# Pomps



## BlackHogDown (Aug 14, 2012)

Wirelessly posted

When do the pomps start running in the OB/Gulf Shores/Fort Morgan area? Does water temp need to reach a certain degree?


----------



## flukedaddy (Apr 11, 2009)

Right know from time to time, check reports but they are usually thicker in March.


----------



## mulletmeat (Apr 12, 2009)

Green Berkley 12lb. Owner #2circle. Live flea. Ft Pickens.(Big Gun) . Fish the tide rip, coming in or out. Just be in front of it.


----------



## get ur line wet (Jun 6, 2009)

I been to Gulf Shores three times this year. Caught two pompanos on two of the three trips. As others have posted, I caught all mine on peeled shrimp. 
Just gotta get ur line wet!


----------



## Hack (May 11, 2009)

Because of the rain I only got out from 2 to 4 today in Destin.
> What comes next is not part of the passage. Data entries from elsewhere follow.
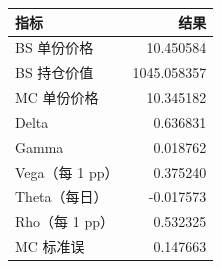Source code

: \begin{tabular}{lr}
\toprule
指标 & 结果 \\
\midrule
BS 单份价格 & 10.450584 \\
BS 持仓价值 & 1045.058357 \\
MC 单份价格 & 10.345182 \\
Delta & 0.636831 \\
Gamma & 0.018762 \\
Vega（每 1 pp） & 0.375240 \\
Theta（每日） & -0.017573 \\
Rho（每 1 pp） & 0.532325 \\
MC 标准误 & 0.147663 \\
\bottomrule
\end{tabular}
Peeled shrimp, 16 pomps. Just managed to get out there at the right time.


----------



## AhGotcha (Jun 28, 2012)

Average 1 Pomp every 8 minutes..wow.....


----------



## MerkDeez (Nov 20, 2011)

Typo maybe? I will need to see pictures with a report like that.


----------



## Yellowrivermudder (Dec 22, 2012)

Great report!


----------